Можно заметить, что духовничество Досифея распространяется на все пространство оперы. Скит закономерно послушается ему как настоятелю и раскольнику-предводителю. По отношению же ко всем остальным он выступает если не наставником, то во всяком случае авторитетом. Он появляется в разгар конфликтов 1 и 2 д. и разрешает их: отец и сын Хованские, уже готовые к кровопролитию ради обладания Эммой, безропотно отпускают ее по велению Досифея. Мало того — не терпящий малейшего неуважения Хованский никак не реагирует на его реплику «Бесноватые — почто беснуетесь?», которой Досифей властно прерывает бесчинство. Убедительность его вмешательства подкрепляется указанием на такие проблемы, перед лицом которых кипение амбиций и страстей просто неуместно: «Приспело время мрака и гибели душевной…. Ополчися враг! (в другой редакции — »Возможé Гордад") <… > Братья, други, время за веру стать православную". Такое же увещание звучит от него, когда он разнимает Голицына и Хованского: «Князья, смири ваш гнев, смири гордыню злую. Не в раздоре вашем Руси спасенье».

Сила Досифея — не в убедительности его аргументов и, уж конечно, не политическая (как мы знаем по редакции, — если он и был князем Мышецким, то отказался от своего княжеского достоинства). Но он являет людям присутствие духовного плана бытия — той глубины, в которой он живет, в которой сконцентрированы его ведущие побуждения, и потому его слова обретают сугубый вес. Оба раза строгий хорал струнных, сопровождающий Досифея, переключает интонационность сцены совсем в иной план. Несмотря на отсутствие явных мелодических параллелей, интонационность его партии родственна древнерусскому распеву, и погруженные в нее речевые церковнославянизмы оказываются в родной среде — и потому не кажутся неестественно-выспренними. Напротив, всякий другой слог поразил бы здесь своей обыденностью.

Центральность фигуры Досифея Мусоргский высвечивает, поручая ему оценку всего происходящего: он изрекает резюме о судьбе Голицына и Хованского после их краха; он выносит осуждение Петру I, расценивая его как орудие «врага человеков, князя мира сего». [13]

Фигура Досифея позволяет поставить вопрос о проблеме истинного и ложного авторитета, истинной и ложной власти в опере, которая возводит нас к идее святого государства и его кризиса в опере.

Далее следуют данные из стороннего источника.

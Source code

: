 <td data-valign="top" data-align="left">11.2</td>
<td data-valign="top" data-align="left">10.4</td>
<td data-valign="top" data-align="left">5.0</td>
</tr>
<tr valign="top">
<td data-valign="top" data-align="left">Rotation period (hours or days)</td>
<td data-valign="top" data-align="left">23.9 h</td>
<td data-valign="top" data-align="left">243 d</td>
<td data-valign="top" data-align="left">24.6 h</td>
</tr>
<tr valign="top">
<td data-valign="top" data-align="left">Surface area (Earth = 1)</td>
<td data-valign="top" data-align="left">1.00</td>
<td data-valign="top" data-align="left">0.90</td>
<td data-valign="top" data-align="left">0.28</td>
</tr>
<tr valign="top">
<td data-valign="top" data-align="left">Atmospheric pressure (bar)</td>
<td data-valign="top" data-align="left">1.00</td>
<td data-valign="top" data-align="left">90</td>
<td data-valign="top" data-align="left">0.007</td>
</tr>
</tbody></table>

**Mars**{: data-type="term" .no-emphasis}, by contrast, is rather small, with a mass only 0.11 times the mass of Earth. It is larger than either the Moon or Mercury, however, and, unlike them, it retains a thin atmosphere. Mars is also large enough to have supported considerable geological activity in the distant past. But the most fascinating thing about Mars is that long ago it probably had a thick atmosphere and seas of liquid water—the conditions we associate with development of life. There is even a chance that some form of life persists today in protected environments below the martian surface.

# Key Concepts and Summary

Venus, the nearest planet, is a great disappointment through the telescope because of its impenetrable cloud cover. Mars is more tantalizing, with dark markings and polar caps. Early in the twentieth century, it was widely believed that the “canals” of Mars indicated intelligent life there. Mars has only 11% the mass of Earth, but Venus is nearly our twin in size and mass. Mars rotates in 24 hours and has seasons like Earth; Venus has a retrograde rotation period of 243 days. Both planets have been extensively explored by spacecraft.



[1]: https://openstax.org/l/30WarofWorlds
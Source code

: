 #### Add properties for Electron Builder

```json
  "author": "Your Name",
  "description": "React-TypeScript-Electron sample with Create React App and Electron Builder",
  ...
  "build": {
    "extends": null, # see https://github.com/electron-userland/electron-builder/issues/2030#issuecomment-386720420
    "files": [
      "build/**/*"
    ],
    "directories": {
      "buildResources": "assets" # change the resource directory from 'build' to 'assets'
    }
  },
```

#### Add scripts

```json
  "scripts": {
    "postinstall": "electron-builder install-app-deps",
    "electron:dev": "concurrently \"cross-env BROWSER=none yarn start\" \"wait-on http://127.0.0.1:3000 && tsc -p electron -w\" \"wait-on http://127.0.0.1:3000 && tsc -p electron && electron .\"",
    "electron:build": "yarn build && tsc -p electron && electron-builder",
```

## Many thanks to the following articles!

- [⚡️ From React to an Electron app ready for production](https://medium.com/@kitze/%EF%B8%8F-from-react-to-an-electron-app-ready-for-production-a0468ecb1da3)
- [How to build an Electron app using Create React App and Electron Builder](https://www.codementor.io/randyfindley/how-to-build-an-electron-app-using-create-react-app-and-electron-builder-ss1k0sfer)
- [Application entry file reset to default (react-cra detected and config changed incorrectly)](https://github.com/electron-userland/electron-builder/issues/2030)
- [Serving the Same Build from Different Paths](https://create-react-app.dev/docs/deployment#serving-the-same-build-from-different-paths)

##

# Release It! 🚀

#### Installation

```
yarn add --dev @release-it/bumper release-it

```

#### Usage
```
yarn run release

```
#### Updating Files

Идеал священной державы и кризис власти.

Древнерусская «священная государственность», уходящая корнями в византийскую идеологию, была тесными узами связана с теократически понимаемой монархией; в этой парадигме власть была авторитетна не сама по себе, а лишь как представитель делегируемого ею Божьего закона и как защитница истинной веры. [14] В связи с этим возник и особый чин святости — «благоверный князь», прославленный за то, что достойно осуществил государственное служение в православном. В то же время идея священной власти в ее русском варианте сплетается своими корнями с патриархальностью (которая так чувствуется в почтении стрельцов к своему военноначальнику).

Единственная сила в опере, которая сознательно наследует прежнюю «святорусскую» парадигму государственности — Хованские. Однако они же, в силу внутреннего разложения, оказываются недостойны своего «священного статуса» (которым явно злоупотребляют) и потому не могут реально быть оплотом священной державы и противостоять государственной секуляризации — что и составляет сущность показанного в опере кризиса власти. Хованскому сопутствует сакрально-патриархальная атрибутика, превращаемая в пародию — приговорка «Спаси Бог», «Стрельцы — паства смиренная Хованских велемудрых» (паства — такая же смиренная, как Хованские — велемудрые); Эмму доставить в покои Хованского можно не иначе как «во имя великих государей, преславных и всемощных» и т.п. Нелепость властных претензий Хованского подчеркнута в опере неоднократно, со свойственным Мусоргскому сарказмом: так, можно ли подобрать для фигуры князя более несообразный эпитет, чем «лебедь», которым его величают; несоответствие последовательно заявлено и на интонационном уровне: музыка, подготавливающая выход князя, окружающая его — по масштабам и мелодической насыщенности на порядок превосходит тему самого Хованского, построенной на подобном же контрасте начального элемента (вполне мужественного) — и кадансового тупого вдалбливания неустойчивой ступени.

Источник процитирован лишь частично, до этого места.